So maybe it’s not that I’m waiting for your resurgence. You’re already here in great force. I’m waiting for you to be freed up and diverted to other things.
It takes a lot of you to say goodbye to my clients. It takes a lot of you to plan for my move. There’s also an awful lot of decision-making, and you know that requires you.
Not to mention, since I am leaving, my clients want to see me more than normal. My friends and family want to see me more often. Everything requires more energy - more you.
It can make it a little difficult to wake up in the morning when I know there’s so much to get through and I’m going to be left feeling tired. Even the things I enjoy can feel draining. This is natural when my energy reserves are so low.

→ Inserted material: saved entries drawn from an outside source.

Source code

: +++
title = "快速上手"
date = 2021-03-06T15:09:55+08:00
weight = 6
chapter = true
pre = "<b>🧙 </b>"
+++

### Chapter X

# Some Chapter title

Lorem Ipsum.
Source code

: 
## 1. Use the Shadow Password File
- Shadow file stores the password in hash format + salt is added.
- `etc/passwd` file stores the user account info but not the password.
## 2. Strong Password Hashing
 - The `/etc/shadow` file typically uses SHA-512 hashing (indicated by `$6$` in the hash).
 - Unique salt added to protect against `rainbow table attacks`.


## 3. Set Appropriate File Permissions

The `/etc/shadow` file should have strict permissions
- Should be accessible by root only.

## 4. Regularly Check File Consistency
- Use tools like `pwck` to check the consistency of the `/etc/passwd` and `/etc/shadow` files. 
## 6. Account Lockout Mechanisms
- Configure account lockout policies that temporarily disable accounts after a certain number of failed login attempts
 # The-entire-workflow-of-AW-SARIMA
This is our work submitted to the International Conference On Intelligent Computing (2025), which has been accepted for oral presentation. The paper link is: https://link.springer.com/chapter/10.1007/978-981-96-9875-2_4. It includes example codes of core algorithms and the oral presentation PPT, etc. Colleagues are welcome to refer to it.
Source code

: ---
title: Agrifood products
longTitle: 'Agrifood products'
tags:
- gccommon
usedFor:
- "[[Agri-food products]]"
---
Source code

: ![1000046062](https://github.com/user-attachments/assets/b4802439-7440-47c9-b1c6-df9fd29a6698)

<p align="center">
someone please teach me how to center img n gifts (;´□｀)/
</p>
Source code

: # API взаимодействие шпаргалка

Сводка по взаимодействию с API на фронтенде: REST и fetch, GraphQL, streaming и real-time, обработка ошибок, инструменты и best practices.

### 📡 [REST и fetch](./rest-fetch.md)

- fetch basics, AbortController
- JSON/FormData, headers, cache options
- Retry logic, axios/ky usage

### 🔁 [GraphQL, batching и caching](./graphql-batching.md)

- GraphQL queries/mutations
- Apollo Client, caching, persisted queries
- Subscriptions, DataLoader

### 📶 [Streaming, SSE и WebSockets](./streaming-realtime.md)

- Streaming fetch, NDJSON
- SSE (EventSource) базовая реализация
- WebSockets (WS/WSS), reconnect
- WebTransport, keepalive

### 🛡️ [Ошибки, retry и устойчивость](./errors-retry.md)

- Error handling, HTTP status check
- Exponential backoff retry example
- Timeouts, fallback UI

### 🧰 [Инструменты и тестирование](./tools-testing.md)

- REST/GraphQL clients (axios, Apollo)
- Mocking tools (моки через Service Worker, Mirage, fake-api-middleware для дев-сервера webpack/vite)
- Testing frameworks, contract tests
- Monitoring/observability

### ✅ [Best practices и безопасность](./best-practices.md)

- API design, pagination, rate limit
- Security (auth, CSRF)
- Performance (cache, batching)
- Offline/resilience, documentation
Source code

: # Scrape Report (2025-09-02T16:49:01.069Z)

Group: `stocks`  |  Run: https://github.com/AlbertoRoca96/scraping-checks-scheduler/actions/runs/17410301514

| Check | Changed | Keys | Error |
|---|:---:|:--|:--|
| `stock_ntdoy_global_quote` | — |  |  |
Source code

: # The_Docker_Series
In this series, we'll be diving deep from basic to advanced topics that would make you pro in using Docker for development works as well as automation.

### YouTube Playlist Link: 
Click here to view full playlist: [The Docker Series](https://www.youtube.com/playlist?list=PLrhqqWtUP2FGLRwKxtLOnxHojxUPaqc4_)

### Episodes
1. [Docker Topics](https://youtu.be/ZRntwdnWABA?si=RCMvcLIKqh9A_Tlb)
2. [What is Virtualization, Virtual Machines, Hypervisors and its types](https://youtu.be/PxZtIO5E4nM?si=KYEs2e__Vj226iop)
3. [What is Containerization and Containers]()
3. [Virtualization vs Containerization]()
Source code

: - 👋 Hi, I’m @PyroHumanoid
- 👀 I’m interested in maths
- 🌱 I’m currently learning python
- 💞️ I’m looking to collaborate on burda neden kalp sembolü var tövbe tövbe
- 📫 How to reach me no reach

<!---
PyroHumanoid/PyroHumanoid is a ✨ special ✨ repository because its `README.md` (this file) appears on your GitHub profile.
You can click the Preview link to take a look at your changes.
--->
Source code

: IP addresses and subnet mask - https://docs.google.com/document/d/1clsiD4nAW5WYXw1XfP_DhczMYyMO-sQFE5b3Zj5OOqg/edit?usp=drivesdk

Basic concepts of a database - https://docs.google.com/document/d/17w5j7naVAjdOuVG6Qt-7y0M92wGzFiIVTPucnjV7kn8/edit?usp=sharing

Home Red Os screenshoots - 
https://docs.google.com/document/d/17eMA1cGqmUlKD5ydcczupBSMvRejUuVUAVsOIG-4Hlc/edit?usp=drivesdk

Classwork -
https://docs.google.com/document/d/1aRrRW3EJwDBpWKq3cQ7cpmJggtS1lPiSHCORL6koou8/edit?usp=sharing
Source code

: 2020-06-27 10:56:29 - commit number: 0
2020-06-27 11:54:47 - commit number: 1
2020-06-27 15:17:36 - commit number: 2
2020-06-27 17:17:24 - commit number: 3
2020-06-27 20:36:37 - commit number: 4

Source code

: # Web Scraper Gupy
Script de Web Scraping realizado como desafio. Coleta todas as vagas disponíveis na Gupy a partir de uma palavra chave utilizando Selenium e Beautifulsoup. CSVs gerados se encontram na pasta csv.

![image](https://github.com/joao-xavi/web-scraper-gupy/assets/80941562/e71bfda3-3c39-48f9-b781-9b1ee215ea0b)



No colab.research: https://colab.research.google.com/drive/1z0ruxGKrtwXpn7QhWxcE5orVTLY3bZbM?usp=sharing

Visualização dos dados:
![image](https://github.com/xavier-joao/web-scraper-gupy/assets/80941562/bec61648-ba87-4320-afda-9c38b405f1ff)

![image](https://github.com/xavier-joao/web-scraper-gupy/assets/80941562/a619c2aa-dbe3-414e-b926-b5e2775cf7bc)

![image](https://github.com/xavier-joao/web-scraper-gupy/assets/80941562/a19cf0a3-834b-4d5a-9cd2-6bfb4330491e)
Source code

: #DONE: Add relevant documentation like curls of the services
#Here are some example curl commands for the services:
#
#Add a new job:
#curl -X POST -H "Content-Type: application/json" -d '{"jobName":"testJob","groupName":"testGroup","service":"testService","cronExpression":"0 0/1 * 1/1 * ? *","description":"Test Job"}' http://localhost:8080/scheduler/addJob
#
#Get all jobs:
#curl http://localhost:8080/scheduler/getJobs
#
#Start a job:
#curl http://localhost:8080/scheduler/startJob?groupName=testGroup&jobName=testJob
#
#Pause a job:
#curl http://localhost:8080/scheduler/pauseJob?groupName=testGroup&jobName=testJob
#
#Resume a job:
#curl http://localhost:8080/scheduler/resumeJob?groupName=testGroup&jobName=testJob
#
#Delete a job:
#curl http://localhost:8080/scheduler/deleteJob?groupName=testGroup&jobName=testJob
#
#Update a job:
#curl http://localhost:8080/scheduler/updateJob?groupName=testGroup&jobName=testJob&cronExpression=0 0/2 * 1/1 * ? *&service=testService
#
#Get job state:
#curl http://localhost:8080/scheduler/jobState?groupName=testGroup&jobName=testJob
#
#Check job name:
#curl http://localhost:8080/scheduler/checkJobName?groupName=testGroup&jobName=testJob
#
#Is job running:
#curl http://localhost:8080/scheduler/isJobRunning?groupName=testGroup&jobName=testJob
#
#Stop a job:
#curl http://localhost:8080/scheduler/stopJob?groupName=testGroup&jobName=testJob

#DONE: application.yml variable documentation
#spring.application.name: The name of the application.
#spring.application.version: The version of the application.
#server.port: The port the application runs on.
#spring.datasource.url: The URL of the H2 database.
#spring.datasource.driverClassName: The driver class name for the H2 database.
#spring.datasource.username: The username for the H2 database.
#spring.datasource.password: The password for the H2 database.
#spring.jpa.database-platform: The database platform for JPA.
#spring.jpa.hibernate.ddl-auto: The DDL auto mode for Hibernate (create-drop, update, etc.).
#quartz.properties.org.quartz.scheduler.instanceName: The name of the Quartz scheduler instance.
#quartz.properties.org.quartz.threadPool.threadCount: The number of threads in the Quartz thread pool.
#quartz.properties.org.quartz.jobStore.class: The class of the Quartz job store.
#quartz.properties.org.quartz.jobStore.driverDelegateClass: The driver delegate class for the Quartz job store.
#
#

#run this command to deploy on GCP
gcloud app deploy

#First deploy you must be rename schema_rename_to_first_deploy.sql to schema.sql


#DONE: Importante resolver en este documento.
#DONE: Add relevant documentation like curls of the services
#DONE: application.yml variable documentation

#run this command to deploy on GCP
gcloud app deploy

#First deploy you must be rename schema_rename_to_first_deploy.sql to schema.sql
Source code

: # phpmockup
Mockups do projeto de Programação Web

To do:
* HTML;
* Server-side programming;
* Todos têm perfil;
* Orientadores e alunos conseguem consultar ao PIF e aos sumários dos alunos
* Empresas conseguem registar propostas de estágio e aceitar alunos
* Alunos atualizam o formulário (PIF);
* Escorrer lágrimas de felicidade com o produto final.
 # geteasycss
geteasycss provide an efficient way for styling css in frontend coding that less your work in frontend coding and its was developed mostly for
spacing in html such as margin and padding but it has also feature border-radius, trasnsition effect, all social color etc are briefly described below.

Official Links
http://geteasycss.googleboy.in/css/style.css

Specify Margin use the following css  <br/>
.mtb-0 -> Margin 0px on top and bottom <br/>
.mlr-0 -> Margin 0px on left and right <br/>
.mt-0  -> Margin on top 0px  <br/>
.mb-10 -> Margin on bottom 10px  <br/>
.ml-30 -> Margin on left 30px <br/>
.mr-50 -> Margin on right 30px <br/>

Which is why I’m so excited for when you get diverted back to normal things! When I can wake up with the enthusiasm to write essays and see where the day takes me.
There is barely any time to see where the day takes me now. There is so much to do or that I could be doing in preparation for moving that it doesn’t hold the same freeness. It’s hard to hold the freedom of possibilities when so many “shoulds” are looming over me.
You know very well that the shoulds require a lot of you too. It takes a lot of effort to keep track of the ever-growing list of to-dos.
I’m excited for when we are finally on the other side of the country, settled in, and wake up to a day with little to no plans. Can you imagine? Actually, all you need to do is remember. Our life is normally like this, but these changing times shifted that away from us. It’s necessary, I get it. It’s hard to not feel a little bitter though. It’s hard to enjoy or appreciate this period as I did others.
Maybe if you showed up in stronger force I could at least feel better as I move through all of this?
Is there anything I can do to encourage you to show up more? Or are all of my efforts to create more energy just burning more of you up?
Please let me know. And soon would be nice. Otherwise, I guess time will resolve it for the both of us.